Exercise aim: From the listing below, copy only the lines running from the line that contains "科学家之所以质疑那些自称为终" to the line that contains "Medawar, 1983, pp.", both included.
☆ ☆ ☆ ☆ ☆ ☆ ☆
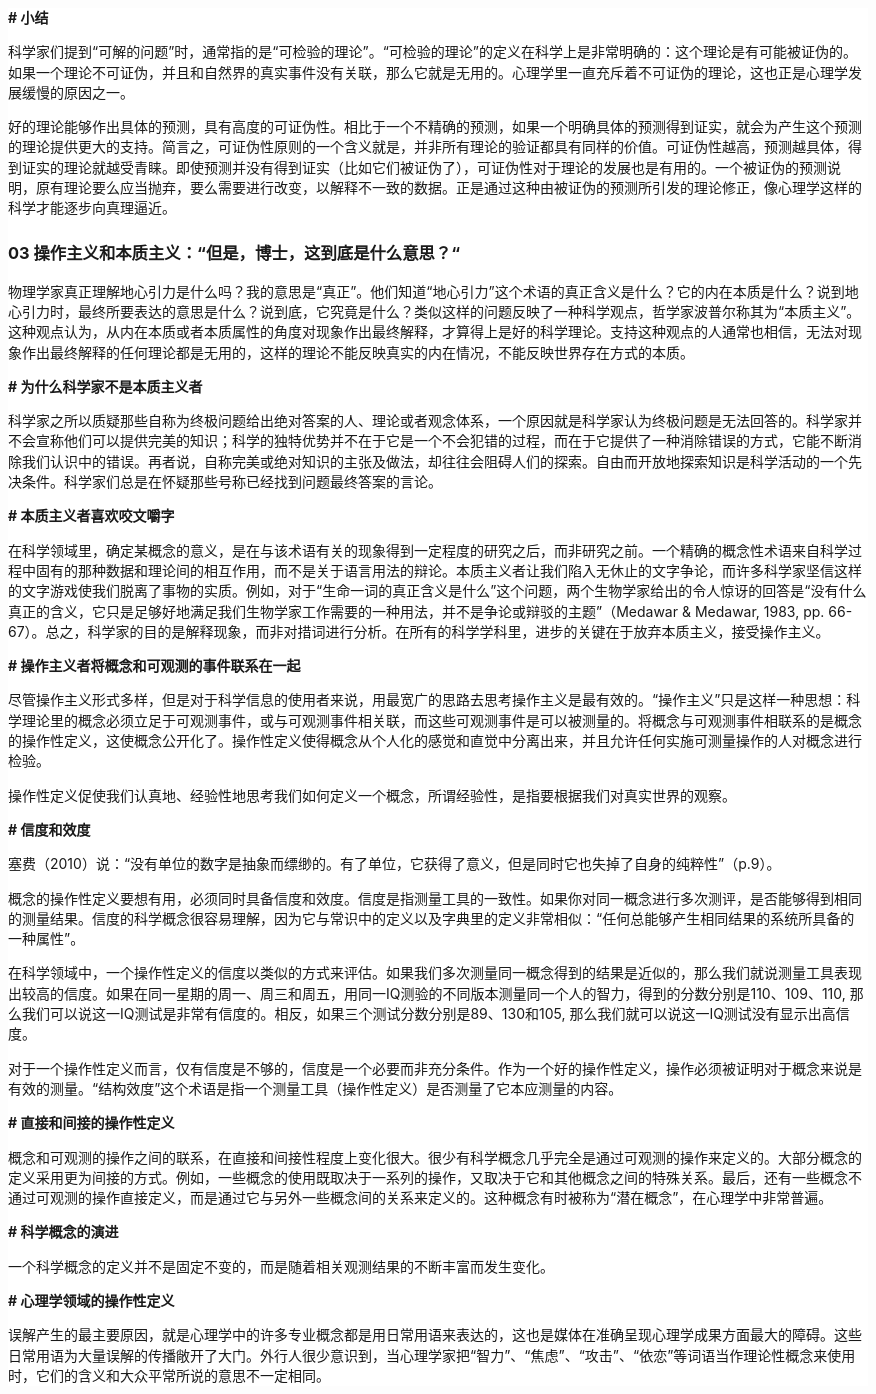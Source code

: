 **# 小结**

科学家们提到“可解的问题”时，通常指的是“可检验的理论”。“可检验的理论”的定义在科学上是非常明确的：这个理论是有可能被证伪的。如果一个理论不可证伪，并且和自然界的真实事件没有关联，那么它就是无用的。心理学里一直充斥着不可证伪的理论，这也正是心理学发展缓慢的原因之一。

好的理论能够作出具体的预测，具有高度的可证伪性。相比于一个不精确的预测，如果一个明确具体的预测得到证实，就会为产生这个预测的理论提供更大的支持。简言之，可证伪性原则的一个含义就是，并非所有理论的验证都具有同样的价值。可证伪性越高，预测越具体，得到证实的理论就越受青睐。即使预测并没有得到证实（比如它们被证伪了），可证伪性对于理论的发展也是有用的。一个被证伪的预测说明，原有理论要么应当抛弃，要么需要进行改变，以解释不一致的数据。正是通过这种由被证伪的预测所引发的理论修正，像心理学这样的科学才能逐步向真理逼近。

### 03 操作主义和本质主义：“但是，博士，这到底是什么意思？“

物理学家真正理解地心引力是什么吗？我的意思是“真正”。他们知道“地心引力”这个术语的真正含义是什么？它的内在本质是什么？说到地心引力时，最终所要表达的意思是什么？说到底，它究竟是什么？类似这样的问题反映了一种科学观点，哲学家波普尔称其为“本质主义”。这种观点认为，从内在本质或者本质属性的角度对现象作出最终解释，才算得上是好的科学理论。支持这种观点的人通常也相信，无法对现象作出最终解释的任何理论都是无用的，这样的理论不能反映真实的内在情况，不能反映世界存在方式的本质。

**# 为什么科学家不是本质主义者**

科学家之所以质疑那些自称为终极问题给出绝对答案的人、理论或者观念体系，一个原因就是科学家认为终极问题是无法回答的。科学家并不会宣称他们可以提供完美的知识；科学的独特优势并不在于它是一个不会犯错的过程，而在于它提供了一种消除错误的方式，它能不断消除我们认识中的错误。再者说，自称完美或绝对知识的主张及做法，却往往会阻碍人们的探索。自由而开放地探索知识是科学活动的一个先决条件。科学家们总是在怀疑那些号称已经找到问题最终答案的言论。

**# 本质主义者喜欢咬文嚼字**

在科学领域里，确定某概念的意义，是在与该术语有关的现象得到一定程度的研究之后，而非研究之前。一个精确的概念性术语来自科学过程中固有的那种数据和理论间的相互作用，而不是关于语言用法的辩论。本质主义者让我们陷入无休止的文字争论，而许多科学家坚信这样的文字游戏使我们脱离了事物的实质。例如，对于“生命一词的真正含义是什么”这个问题，两个生物学家给出的令人惊讶的回答是“没有什么真正的含义，它只是足够好地满足我们生物学家工作需要的一种用法，并不是争论或辩驳的主题”（Medawar & Medawar, 1983, pp. 66-67）。总之，科学家的目的是解释现象，而非对措词进行分析。在所有的科学学科里，进步的关键在于放弃本质主义，接受操作主义。

**# 操作主义者将概念和可观测的事件联系在一起**

尽管操作主义形式多样，但是对于科学信息的使用者来说，用最宽广的思路去思考操作主义是最有效的。“操作主义”只是这样一种思想：科学理论里的概念必须立足于可观测事件，或与可观测事件相关联，而这些可观测事件是可以被测量的。将概念与可观测事件相联系的是概念的操作性定义，这使概念公开化了。操作性定义使得概念从个人化的感觉和直觉中分离出来，并且允许任何实施可测量操作的人对概念进行检验。

操作性定义促使我们认真地、经验性地思考我们如何定义一个概念，所谓经验性，是指要根据我们对真实世界的观察。

**# 信度和效度**

塞费（2010）说：“没有单位的数字是抽象而缥缈的。有了单位，它获得了意义，但是同时它也失掉了自身的纯粹性”（p.9）。

概念的操作性定义要想有用，必须同时具备信度和效度。信度是指测量工具的一致性。如果你对同一概念进行多次测评，是否能够得到相同的测量结果。信度的科学概念很容易理解，因为它与常识中的定义以及字典里的定义非常相似：“任何总能够产生相同结果的系统所具备的一种属性”。

在科学领域中，一个操作性定义的信度以类似的方式来评估。如果我们多次测量同一概念得到的结果是近似的，那么我们就说测量工具表现出较高的信度。如果在同一星期的周一、周三和周五，用同一IQ测验的不同版本测量同一个人的智力，得到的分数分别是110、109、110, 那么我们可以说这一IQ测试是非常有信度的。相反，如果三个测试分数分别是89、130和105, 那么我们就可以说这一IQ测试没有显示出高信度。

对于一个操作性定义而言，仅有信度是不够的，信度是一个必要而非充分条件。作为一个好的操作性定义，操作必须被证明对于概念来说是有效的测量。“结构效度”这个术语是指一个测量工具（操作性定义）是否测量了它本应测量的内容。

**# 直接和间接的操作性定义**

概念和可观测的操作之间的联系，在直接和间接性程度上变化很大。很少有科学概念几乎完全是通过可观测的操作来定义的。大部分概念的定义采用更为间接的方式。例如，一些概念的使用既取决于一系列的操作，又取决于它和其他概念之间的特殊关系。最后，还有一些概念不通过可观测的操作直接定义，而是通过它与另外一些概念间的关系来定义的。这种概念有时被称为“潜在概念”，在心理学中非常普遍。

**# 科学概念的演进**

一个科学概念的定义并不是固定不变的，而是随着相关观测结果的不断丰富而发生变化。


**# 心理学领域的操作性定义**

误解产生的最主要原因，就是心理学中的许多专业概念都是用日常用语来表达的，这也是媒体在准确呈现心理学成果方面最大的障碍。这些日常用语为大量误解的传播敞开了大门。外行人很少意识到，当心理学家把“智力”、“焦虑”、“攻击”、“依恋”等词语当作理论性概念来使用时，它们的含义和大众平常所说的意思不一定相同。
☆ ☆ ☆ ☆ ☆ ☆ ☆
Result:
科学家之所以质疑那些自称为终极问题给出绝对答案的人、理论或者观念体系，一个原因就是科学家认为终极问题是无法回答的。科学家并不会宣称他们可以提供完美的知识；科学的独特优势并不在于它是一个不会犯错的过程，而在于它提供了一种消除错误的方式，它能不断消除我们认识中的错误。再者说，自称完美或绝对知识的主张及做法，却往往会阻碍人们的探索。自由而开放地探索知识是科学活动的一个先决条件。科学家们总是在怀疑那些号称已经找到问题最终答案的言论。

**# 本质主义者喜欢咬文嚼字**

在科学领域里，确定某概念的意义，是在与该术语有关的现象得到一定程度的研究之后，而非研究之前。一个精确的概念性术语来自科学过程中固有的那种数据和理论间的相互作用，而不是关于语言用法的辩论。本质主义者让我们陷入无休止的文字争论，而许多科学家坚信这样的文字游戏使我们脱离了事物的实质。例如，对于“生命一词的真正含义是什么”这个问题，两个生物学家给出的令人惊讶的回答是“没有什么真正的含义，它只是足够好地满足我们生物学家工作需要的一种用法，并不是争论或辩驳的主题”（Medawar & Medawar, 1983, pp. 66-67）。总之，科学家的目的是解释现象，而非对措词进行分析。在所有的科学学科里，进步的关键在于放弃本质主义，接受操作主义。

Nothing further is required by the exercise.